My last dojo painted their walls one solid colour then either stencilled or masked out some motivational/famous quotes in large letters and then painted a huge version of their logo on one wall too. Also having hooks on the wall to hang pads/Shields/etc on when they weren't in use looked good.


----------



## DennisBreene

I just completed a home dojang. It's more personalized than a commercial studio but I have some things that I think are important.View attachment $IMG_0200.jpgView attachment $IMG_0201.jpgView attachment $IMG_0202.jpgView attachment $IMG_0203.jpg A bar for stretching, the blank wall will have mirrors, the scrolls are both decorative and inspirational. I have a US flag to hang but I'm waiting for a Korean flag to hang as well. The flat screen is so that I can watch videos of techniques. The dog is optional.


----------



## rlobrecht

DennisBreene said:


> I just completed a home dojang.



That's awesome.  Great job.  Is the floor real hardwood, or a laminate?


----------



## DennisBreene

rlobrecht said:


> That's awesome.  Great job.  Is the floor real hardwood, or a laminate?

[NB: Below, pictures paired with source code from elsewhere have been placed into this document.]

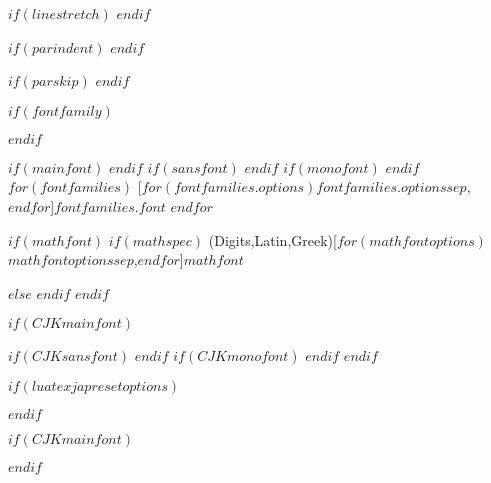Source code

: 
\setlength{\headsep}{1cm}
\setlength{\footskip}{1cm}
\checkandfixthelayout[fixed]


\renewcommand{\familydefault}{\rmdefault}

$if(linestretch)$
\renewcommand{\baselinestretch}{$linestretch$}
$endif$

$if(parindent)$
\setlength{\parindent}{$parindent$}
$endif$

$if(parskip)$
\setlength{\parskip}{$parskip$}
$endif$


$if(fontfamily)$
\usepackage[$for(fontfamilyoptions)$$fontfamilyoptions$$sep$,$endfor$]{$fontfamily$}
$endif$

\ifPDFTeX\else
$if(mainfont)$
$endif$
$if(sansfont)$
$endif$
$if(monofont)$
$endif$
$for(fontfamilies)$
  [$for(fontfamilies.options)$$fontfamilies.options$$sep$,$endfor$]{$fontfamilies.font$}
$endfor$

$if(mathfont)$
$if(mathspec)$
  \ifXeTeX
    \setmathfont(Digits,Latin,Greek)[$for(mathfontoptions)$$mathfontoptions$$sep$,$endfor$]{$mathfont$}
  \else
  \fi

$else$
$endif$
$endif$

$if(CJKmainfont)$
  \ifXeTeX
    \usepackage{xeCJK}
$if(CJKsansfont)$
$endif$
$if(CJKmonofont)$
$endif$
  \fi
$endif$

$if(luatexjapresetoptions)$
  \ifLuaTeX
    \usepackage[$for(luatexjapresetoptions)$$luatexjapresetoptions$$sep$,$endfor$]{luatexja-preset}
  \fi
$endif$

$if(CJKmainfont)$
  \ifLuaTeX
    \usepackage[$for(luatexjafontspecoptions)$$luatexjafontspecoptions$$sep$,$endfor$]{luatexja-fontspec}
  \fi
$endif$
\fi


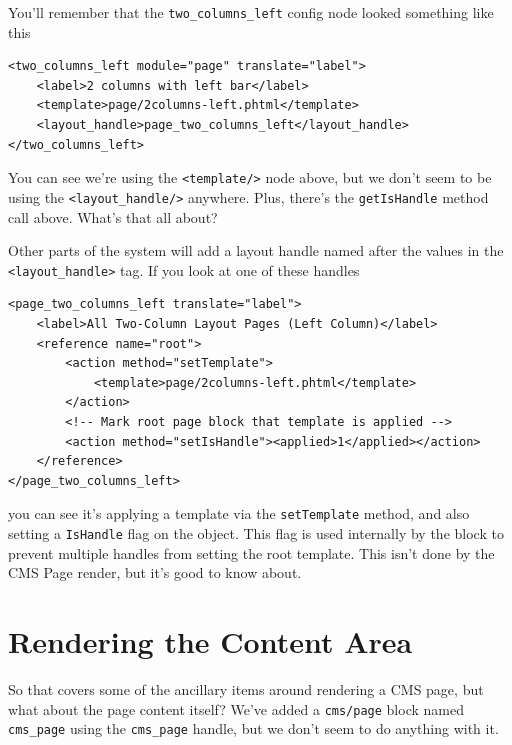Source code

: \documentclass[oneside]{book}
\begin{document}
You'll remember that the \footnotesize\texttt{two\_columns\_left} \normalsize  config node looked something like this

\begin{lstlisting}
<two_columns_left module="page" translate="label">
    <label>2 columns with left bar</label>
    <template>page/2columns-left.phtml</template>
    <layout_handle>page_two_columns_left</layout_handle>
</two_columns_left>

\end{lstlisting}


You can see we're using the \footnotesize\texttt{\textless template/\textgreater } \normalsize  node above, but we don't seem to be using the \footnotesize\texttt{\textless layout\_handle/\textgreater } \normalsize  anywhere.  Plus, there's the \footnotesize\texttt{getIsHandle} \normalsize  method call above.  What's that all about?

Other parts of the system will add a layout handle named after the values in the \footnotesize\texttt{\textless layout\_handle\textgreater } \normalsize  tag. If you look at one of these handles

\begin{lstlisting}
<page_two_columns_left translate="label">
    <label>All Two-Column Layout Pages (Left Column)</label>
    <reference name="root">
        <action method="setTemplate">
            <template>page/2columns-left.phtml</template>
        </action>
        <!-- Mark root page block that template is applied -->
        <action method="setIsHandle"><applied>1</applied></action>
    </reference>
</page_two_columns_left>

\end{lstlisting}


you can see it's applying a template via the \footnotesize\texttt{setTemplate} \normalsize  method, and also setting a \footnotesize\texttt{IsHandle} \normalsize  flag on the object.  This flag is used internally by the block to prevent multiple handles from setting the root template.  This isn't done by the CMS Page render, but it's good to know about.

\section{Rendering the Content Area}

So that covers some of the ancillary items around rendering a CMS page, but what about the page content itself?  We've added a \footnotesize\texttt{cms/page} \normalsize  block named \footnotesize\texttt{cms\_page} \normalsize  using the \footnotesize\texttt{cms\_page} \normalsize  handle, but we don't seem to do anything with it.
\end{document}

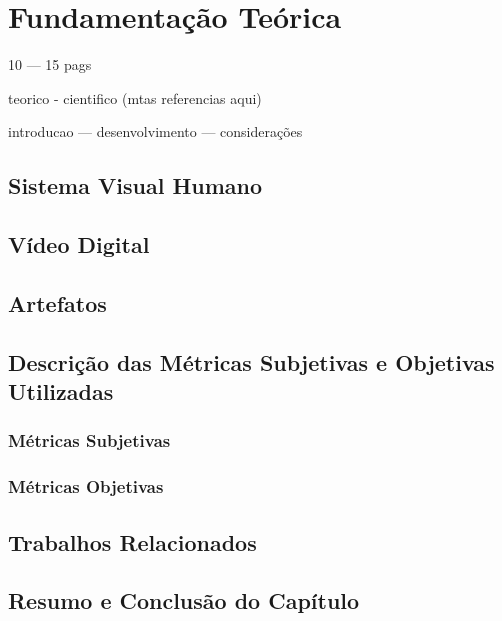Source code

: 
\chapter{Fundamentação Teórica}
10 --- 15 pags

teorico - cientifico (mtas referencias aqui)

introducao --- desenvolvimento --- considerações
\section{Sistema Visual Humano}

\section{Vídeo Digital}

\section{Artefatos}

\section{Descrição das Métricas Subjetivas e Objetivas Utilizadas}
\subsection{Métricas Subjetivas}
\subsection{Métricas Objetivas}

\section{Trabalhos Relacionados}

\section{Resumo e Conclusão do Capítulo}

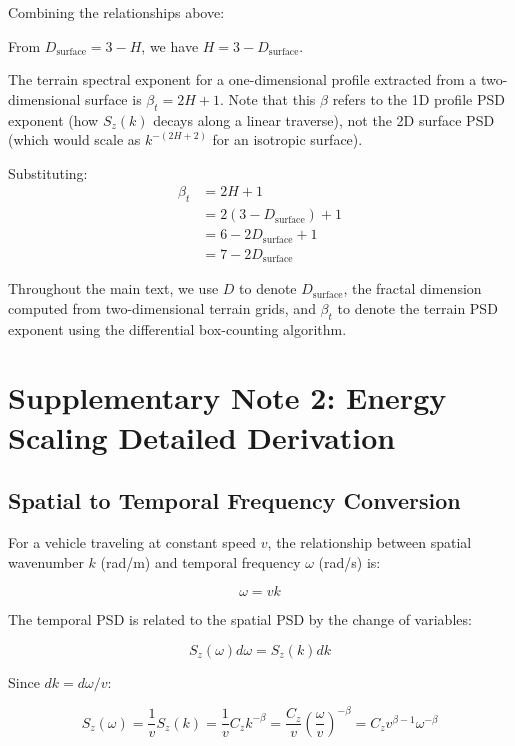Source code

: \documentclass[11pt]{article}
\begin{document}
Combining the relationships above:

From $D_{\text{surface}} = 3 - H$, we have $H = 3 - D_{\text{surface}}$.

The terrain spectral exponent for a one-dimensional profile extracted from a two-dimensional surface is $\beta_t = 2H + 1$. Note that this $\beta$ refers to the 1D profile PSD exponent (how $S_z(k)$ decays along a linear traverse), not the 2D surface PSD (which would scale as $k^{-(2H+2)}$ for an isotropic surface).

Substituting:
\begin{align}
\beta_t &= 2H + 1 \\
&= 2(3 - D_{\text{surface}}) + 1 \\
&= 6 - 2D_{\text{surface}} + 1 \\
&= 7 - 2D_{\text{surface}}
\end{align}

Throughout the main text, we use $D$ to denote $D_{\text{surface}}$, the fractal dimension computed from two-dimensional terrain grids, and $\beta_t$ to denote the terrain PSD exponent using the differential box-counting algorithm.

\section{Supplementary Note 2: Energy Scaling Detailed Derivation}

\subsection{Spatial to Temporal Frequency Conversion}

For a vehicle traveling at constant speed $v$, the relationship between spatial wavenumber $k$ (rad/m) and temporal frequency $\omega$ (rad/s) is:

\begin{equation}
\omega = vk
\end{equation}

The temporal PSD is related to the spatial PSD by the change of variables:

\begin{equation}
S_z(\omega) d\omega = S_z(k) dk
\end{equation}

Since $dk = d\omega/v$:

\begin{equation}
S_z(\omega) = \frac{1}{v} S_z(k) = \frac{1}{v} C_z k^{-\beta} = \frac{C_z}{v} \left(\frac{\omega}{v}\right)^{-\beta} = C_z v^{\beta-1} \omega^{-\beta}
\end{equation}
\end{document}
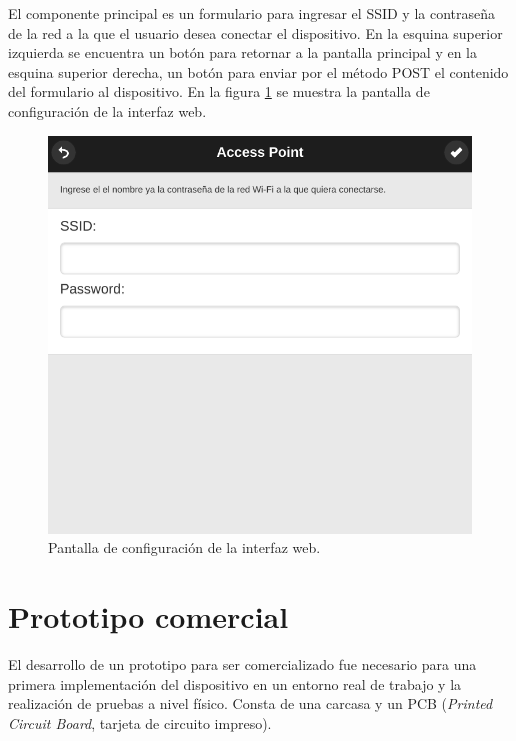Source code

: El componente principal es un formulario para ingresar el SSID y la contraseña de la red a la que el usuario desea conectar el dispositivo. En la esquina superior izquierda se encuentra un botón para retornar a la pantalla principal y en la esquina superior derecha, un botón para enviar por el método POST el contenido del formulario al dispositivo. En la figura \ref{fig:interfaceConf} se muestra la pantalla de configuración de la interfaz web.

\begin{figure}[h]
	\centering
	\includegraphics[scale=0.33]{./Figures/interface_conf.png}
	\caption{Pantalla de configuración de la interfaz web.}
	\label{fig:interfaceConf}
\end{figure}

\section{Prototipo comercial}

El desarrollo de un prototipo para ser comercializado fue necesario para una primera implementación del dispositivo en un entorno real de trabajo y la realización de pruebas a nivel físico. Consta de una carcasa y un PCB (\textit{Printed Circuit Board}, tarjeta de circuito impreso).


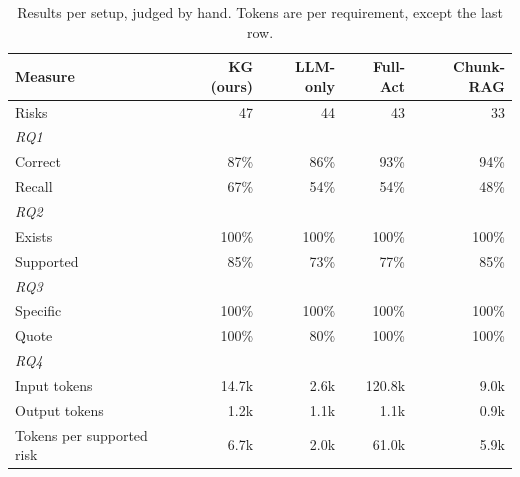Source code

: \begin{table}[t]
\centering
\footnotesize
\setlength{\tabcolsep}{4pt}
\caption{Results per setup, judged by hand. Tokens are per requirement, except the last row.}
\label{tab:results}
\begin{tabular}{lrrrr}
\hline
Measure & KG (ours) & LLM-only & Full-Act & Chunk-RAG \\
\hline
Risks & 47 & 44 & 43 & 33 \\
\multicolumn{5}{l}{\textit{RQ1}} \\
\quad Correct & 87\% & 86\% & 93\% & 94\% \\
\quad Recall & 67\% & 54\% & 54\% & 48\% \\
\multicolumn{5}{l}{\textit{RQ2}} \\
\quad Exists & 100\% & 100\% & 100\% & 100\% \\
\quad Supported & 85\% & 73\% & 77\% & 85\% \\
\multicolumn{5}{l}{\textit{RQ3}} \\
\quad Specific & 100\% & 100\% & 100\% & 100\% \\
\quad Quote & 100\% & 80\% & 100\% & 100\% \\
\multicolumn{5}{l}{\textit{RQ4}} \\
\quad Input tokens & 14.7k & 2.6k & 120.8k & 9.0k \\
\quad Output tokens & 1.2k & 1.1k & 1.1k & 0.9k \\
\quad Tokens per supported risk & 6.7k & 2.0k & 61.0k & 5.9k \\
\hline
\end{tabular}
\end{table}
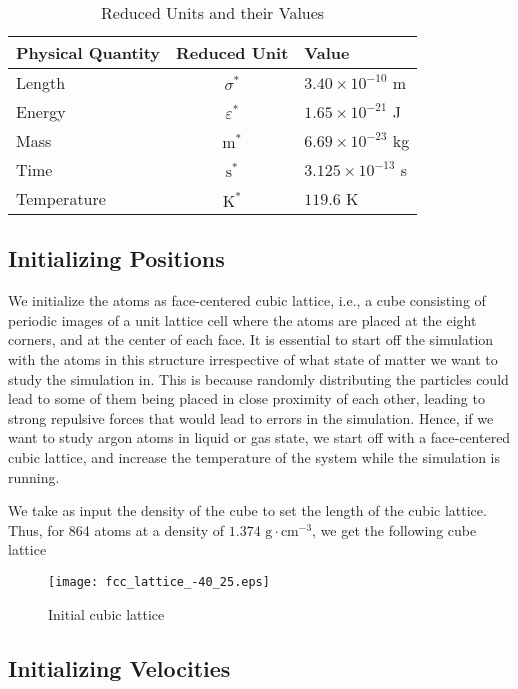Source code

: \documentclass[../Main.tex]{subfiles}
\begin{document}
\begin{table}[H]
	\centering
	\begin{tabular}{ |l|c|l| }
		\hline
		Physical Quantity & Reduced Unit & Value \\
		\hline
		Length & $\sigma^{*}$ & $3.40 \times 10^{-10}$ m \\
		Energy & $\varepsilon^{*}$ & $1.65 \times 10^{-21}$ J \\
		Mass & $\mbox{m}^{*}$ & $ 6.69 \times 10^{-23}$ kg\\
		Time & $\mbox{s}^{*}$ & $3.125 \times 10^{-13}$ s \\
		Temperature & $\mbox{K}^{*}$ & $119.6$ K \\
		\hline
	\end{tabular}
	\caption{Reduced Units and their Values}
	\label{tbl:reduced_units}
\end{table}

\subsection{Initializing Positions}

We initialize the atoms as face-centered cubic lattice, i.e., a cube consisting of periodic images of a unit lattice cell where the atoms are placed at the eight corners, and at the center of each face. It is essential to start off the simulation with the atoms in this structure irrespective of what state of matter we want to study the simulation in. This is because randomly distributing the particles could lead to some of them being placed in close proximity of each other, leading to strong repulsive forces that would lead to errors in the simulation. Hence, if we want to study argon atoms in liquid or gas state, we start off with a face-centered cubic lattice, and increase the temperature of the system while the simulation is running.

We take as input the density of the cube to set the length of the cubic lattice. Thus, for 864 atoms at a density of $1.374 \mbox{ g}\cdot\mbox{cm}^{-3}$, we get the following cube lattice
 
\begin{figure}[H]
\centering
	\texttt{[image: fcc\_lattice\_-40\_25.eps]}
  	\caption{Initial cubic lattice}
	\label{fig:initial_cubic_lattice}
\end{figure}

\subsection{Initializing Velocities}
\end{document}
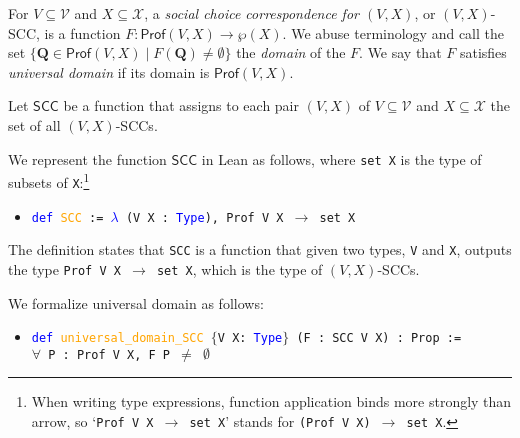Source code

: \documentclass[runningheads]{llncs}
\begin{document}



\begin{definition} \textnormal{For $V\subseteq\mathcal{V}$ and $X\subseteq\mathcal{X}$, a \textit{social choice correspondence for $(V,X)$}, or $(V,X)$-SCC, is a function  $F: \mathsf{Prof}(V,X)\to \wp(X)$. We abuse terminology and call the set $\{\mathbf{Q}\in\mathsf{Prof}(V,X)\mid F(\mathbf{Q})\neq\emptyset \}$ the \textit{domain} of the $F$. We say that $F$ satisfies \textit{universal domain} if its domain is $\mathsf{Prof}(V,X)$.}

\textnormal{Let $\mathsf{SCC}$ be a function that assigns to each pair $(V,X)$ of $V\subseteq\mathcal{V}$ and $X\subseteq\mathcal{X}$ the set of all $(V,X)$-SCCs.}
\end{definition}

We represent the function $\mathsf{SCC}$ in Lean as follows, where \texttt{set X} is the type of subsets of \texttt{X}:\footnote{When writing type expressions, function application binds more strongly than arrow, so `\texttt{Prof V X $\to$ set X}' stands for \texttt{(Prof V X) $\to$ set X}.}
\begin{itemize}
\item[] \texttt{\textcolor{blue}{def} \textcolor{orange}{SCC} := \textcolor{blue}{$\lambda$} (V X : \textcolor{blue}{Type}), Prof V X $\to$ set X}
\end{itemize}
The definition states that \texttt{SCC} is a function that given two types, \texttt{V} and \texttt{X}, outputs the type \texttt{Prof V X $\to$ set X}, which is the type of $(V,X)$-SCCs. 

We formalize universal domain as follows:
\begin{itemize}
\item[] \texttt{\textcolor{blue}{def} \textcolor{orange}{universal\_domain\_SCC} $\{$V X: \textcolor{blue}{Type}$\}$ (F : SCC V X) : Prop :=} \\
\texttt{$\forall$ P : Prof V X, F P $\neq$ $\emptyset$}

\end{itemize}
\end{document}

It's cabinet grade oak plywood.


----------



## martial sparrer

I think some chin up and pull up bars up on the walls would be perfect.....doing chin ups and pull ups will add strength, muscle, and most importantly speed to their hands


----------



## WaterGal

We painted the walls white, put down puzzle mats, and put up an American flag, a Korean flag, a WTF flag, a weapons rack, a set of belts, a poster of the school rules, focus pads and shields hung on hooks, the Mr and I's dan certificates, and a set of shelves for sparring gear.  

Dynamics (and I'm assuming other suppliers like Century) carries all kinds of flags, and also posters and banners with people doing martial arts moves, pressure points, quotes etc.


----------



## DennisBreene

WaterGal said:


> We painted the walls white, put down puzzle mats, and put up an American flag, a Korean flag, a WTF flag, a weapons rack, a set of belts, a poster of the school rules, focus pads and shields hung on hooks, the Mr and I's dan certificates, and a set of shelves for sparring gear.
> 
> Dynamics (and I'm assuming other suppliers like Century) carries all kinds of flags, and also posters and banners with people doing martial arts moves, pressure points, quotes etc.


It sounds great!


----------



## Instructor

Wow that plywood shined up pretty nice, what did you use on it?


----------



## DennisBreene

If you're talking about mine.  A lot of coats of polyurethane.


----------



## WaterGal

DennisBreene said:


> It sounds great!



Thanks!  I love the wood floor you've got, BTW. It looks great.  Eventually I'd like to get something like that for the areas not covered by the puzzle mats (also big mirrors, and some prints of traditional art), but we can't really afford it right now.


----------